Desperto assustada e olho no relógio vendo que já são 22h e a minha mãe ainda não chegou. Isso é estranho demais, pois ela sempre chega às 19h. Eu não entendo. Me levanto preocupada e já achando que aconteceu algo e, quando pego o telefone para ligar, a porta da casa é aberta e minha mãe aparece com uma cara abatida.
Maju — Mãe? O que foi? Por que a senhora está assim?
Maria — Filha, eu passei mal no trabalho e fui levada ao hospital. Lá fiz uma bateria de exames e descobri que estou com câncer, meu amor. A minha patroa me demitiu.
Maju — Calma, mãe, vai ficar tudo bem. A senhora é forte. Fica em casa descansando e se cuidando e eu continuo trabalhando e cuidando das despesas da casa.
Maria — Meu amor, eu só tenho um mês de vida.
Maju — Como assim, mãe? Tá brincando comigo?
Maria — Não, meu amor, eu não estou brincando não. Eu preciso fazer uma cirurgia no valor de 40 mil. Eu não tenho esse dinheiro, então eu vou morrer.
Maju — Meu Deus, isso não. A gente dá um jeito, mãe. Eu não sei, podemos tentar fazer alguma coisa. Sei lá, vamos falar com o dono do morro, pedir emprestado ou com o Madson. Ele namora com a Jenifer, ele pode nos ajudar, a gente vai pagando aos pouquinhos.
Maria — Não, minha filha, nada disso. Não pense nisso, não se meta com esses homens.
Maju — Eu não quero te perder, minha mãe... digo me levantando e saindo dali sem rumo, com lágrimas nos olhos.
Como eu ia viver sem a minha mãe? Isso não era justo. Sempre nós duas, uma pela outra, e agora essa bomba. Eu não sei o que fazer, mas não quero perder a minha mãe. Eu não posso viver uma vida sem ela. Isso me acabaria. Eu preciso dar um jeito, preciso arranjar uma solução para isso. Não sei como, mas preciso... Fico sem rumo até chegar na casa da Jenifer e bater na porta. De imediato quem abre é o irmão dela, o Jeferson.

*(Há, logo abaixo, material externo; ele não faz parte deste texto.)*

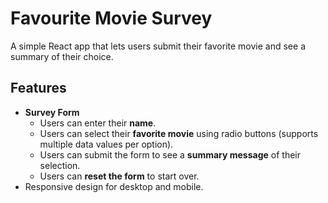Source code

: # Favourite Movie Survey

A simple React app that lets users submit their favorite movie and see a summary of their choice.

## Features

- **Survey Form**
  - Users can enter their **name**.
  - Users can select their **favorite movie** using radio buttons (supports multiple data values per option).
  - Users can submit the form to see a **summary message** of their selection.
  - Users can **reset the form** to start over.
- Responsive design for desktop and mobile.
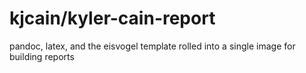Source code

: # kjcain/kyler-cain-report

pandoc, latex, and the eisvogel template rolled into a single image for building reports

Jeferson — Maria Júlia, o que tá acontecendo? Que cara é essa, menina? E as roupas que você está vestida...
Eu não consigo responder, apenas fui até a Jenifer e a abracei sem nem perceber mais nada.
Jenifer — Se acalma, amiga. O que foi?
Maju — A minha mãe está muito doente. Só tem um mês de vida e eu preciso de 40 mil reais. Não sei viver sem ela.
Jenifer — Calma, meu anjo. Vai dar tudo certo. Eu vou tentar te ajudar.
Maju — Menor, você tem como me ajudar? Me empresta e eu pago.
Menor — Eu não tenho esse dinheiro todo não...
O Morte, que também estava ali, disse:
Morte — Vai dar tudo certo, Mama.
Maju — Como, Madson, se eu não tenho como salvar a minha mãe? Me ajuda, Madson.
Morte — Eu não tenho como te ajudar, mas eu sei quem pode te ajudar.
Maju — Quem?
Morte — O Imperador. Só que ele vai cobrar esse favor.
Menor — Ficou doidão? Querendo entregar a Maju na mão do Imperador? Ela não merece isso não.
Jenifer — Eu concordo. Ela não merece ele mesmo e eu não vou deixar ela fazer essa merda.
Maju — Eu aceito. Fala com ele pra mim, pfvr.
Madson — Você tem noção do que ele vai querer em troca, Maju?
Menor — É lógico que ela não tem e não deve se meter com ele...
Maju — Tudo bem. Eu quero. Eu preciso salvar a minha mãe.
Madson — Blz. Eu vou falar com ele e te digo. Provavelmente eu faça esse encontro com vocês amanhã no baile e ele não vai negar. Eu tenho certeza que ele vai ficar louco. Você é muito linda.
Maju — Tudo bem. Eu suporto só uma noite e depois fico livre.
Menor — Não acho que vai ser só uma noite não, mas tudo bem. Eu só espero que você tire isso da cabeça.
Maju — Fica calmo. Eu vou ficar bem. Eu sei o que estou fazendo. É pela minha mãe.